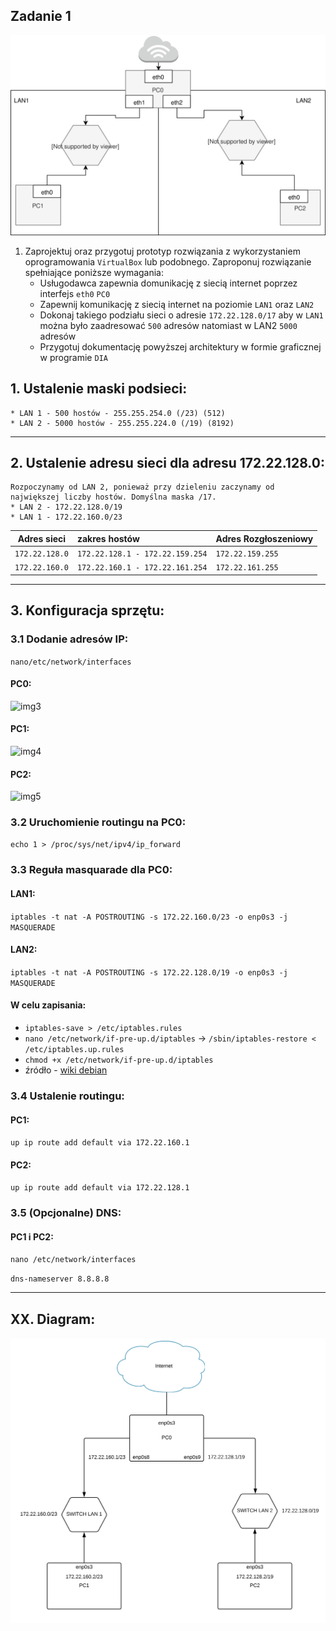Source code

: Zadanie 1
---------

![zadanie 1](zadanie-1.svg)

1. Zaprojektuj oraz przygotuj prototyp rozwiązania z wykorzystaniem oprogramowania ``VirtualBox`` lub podobnego. 
Zaproponuj rozwiązanie spełniające poniższe wymagania:
   * Usługodawca zapewnia domunikację z siecią internet poprzez interfejs ``eth0`` ``PC0``
   * Zapewnij komunikację z siecią internet na poziomie ``LAN1`` oraz ``LAN2``
   * Dokonaj takiego podziału sieci o adresie ``172.22.128.0/17`` aby w ``LAN1`` można było zaadresować ``500`` adresów natomiast w LAN2 ``5000`` adresów    
   * Przygotuj dokumentację powyższej architektury w formie graficznej w programie ``DIA``
 ## 1. Ustalenie maski podsieci: 
    * LAN 1 - 500 hostów - 255.255.254.0 (/23) (512)
    * LAN 2 - 5000 hostów - 255.255.224.0 (/19) (8192)
 ----------------------------------------------------------
 ## 2. Ustalenie adresu sieci dla adresu 172.22.128.0: 
    Rozpoczynamy od LAN 2, ponieważ przy dzieleniu zaczynamy od największej liczby hostów. Domyślna maska /17.
    * LAN 2 - 172.22.128.0/19
    * LAN 1 - 172.22.160.0/23
    
| Adres sieci | zakres hostów | Adres Rozgłoszeniowy |
| --------- |:-------------| :---------------|
| ``172.22.128.0`` | ``172.22.128.1 - 172.22.159.254`` | ``172.22.159.255`` |
| ``172.22.160.0`` | ``172.22.160.1 - 172.22.161.254``  | ``172.22.161.255`` |
----------------------------------------------------------

## 3. Konfiguracja sprzętu:
### 3.1 Dodanie adresów IP:
``nano/etc/network/interfaces``
#### PC0:
![img3](https://i.imgur.com/Mqs4DEl.png)
#### PC1: 
![img4](https://i.imgur.com/jb4Mo9t.png)
#### PC2: 
![img5](https://i.imgur.com/hs1PkSI.png)

### 3.2 Uruchomienie routingu na PC0: 
``echo 1 > /proc/sys/net/ipv4/ip_forward``

### 3.3 Reguła masquarade dla PC0: 
#### LAN1:
``iptables -t nat -A POSTROUTING -s 172.22.160.0/23 -o enp0s3 -j MASQUERADE``
#### LAN2: 
``iptables -t nat -A POSTROUTING -s 172.22.128.0/19 -o enp0s3 -j MASQUERADE``
#### W celu zapisania: 
  * ``iptables-save > /etc/iptables.rules``
  * ``nano /etc/network/if-pre-up.d/iptables`` -> ``/sbin/iptables-restore < /etc/iptables.up.rules``
  * ``chmod +x /etc/network/if-pre-up.d/iptables``
  *  źródło - [wiki debian](https://wiki.debian.org/iptables) 


 
### 3.4 Ustalenie routingu:
#### PC1: 
``up ip route add default via 172.22.160.1``
#### PC2:
``up ip route add default via 172.22.128.1``

### 3.5 (Opcjonalne) DNS: 
#### PC1 i PC2: 

``nano /etc/network/interfaces``

``dns-nameserver 8.8.8.8``

----------------------------------------------------------
## XX. Diagram:
![imgx](zadanie1_diagram.svg)


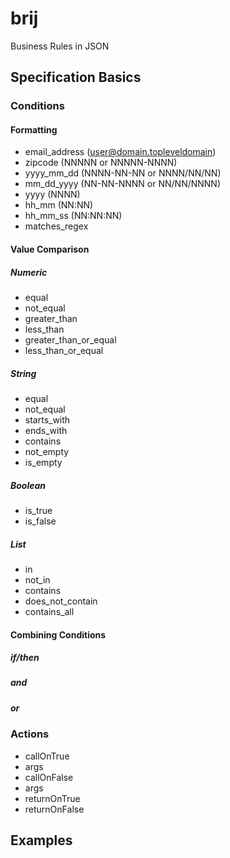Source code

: # brij

Business Rules in JSON

## Specification Basics

### Conditions
#### Formatting

 - email_address (user@domain.topleveldomain)
 - zipcode (NNNNN or NNNNN-NNNN)
 - yyyy_mm_dd (NNNN-NN-NN or NNNN/NN/NN)
 - mm_dd_yyyy (NN-NN-NNNN or NN/NN/NNNN)
 - yyyy (NNNN)
 - hh_mm (NN:NN)
 - hh_mm_ss (NN:NN:NN)
 - matches_regex

#### Value Comparison

##### Numeric

 - equal
 - not_equal
 - greater_than
 - less_than
 - greater_than_or_equal
 - less_than_or_equal

##### String

 - equal
 - not_equal
 - starts_with
 - ends_with
 - contains
 - not_empty
 - is_empty

##### Boolean

 - is_true
 - is_false

##### List

 - in
 - not_in
 - contains
 - does_not_contain
 - contains_all

#### Combining Conditions

##### if/then

##### and

##### or

### Actions

 - callOnTrue
  - args
 - callOnFalse
  - args
 - returnOnTrue
 - returnOnFalse

## Examples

Task brief -> Using the entries above, return each line that includes the word "Ustalenie".

Task result ->
 ## 1. Ustalenie maski podsieci: 
 ## 2. Ustalenie adresu sieci dla adresu 172.22.128.0: 
### 3.4 Ustalenie routingu:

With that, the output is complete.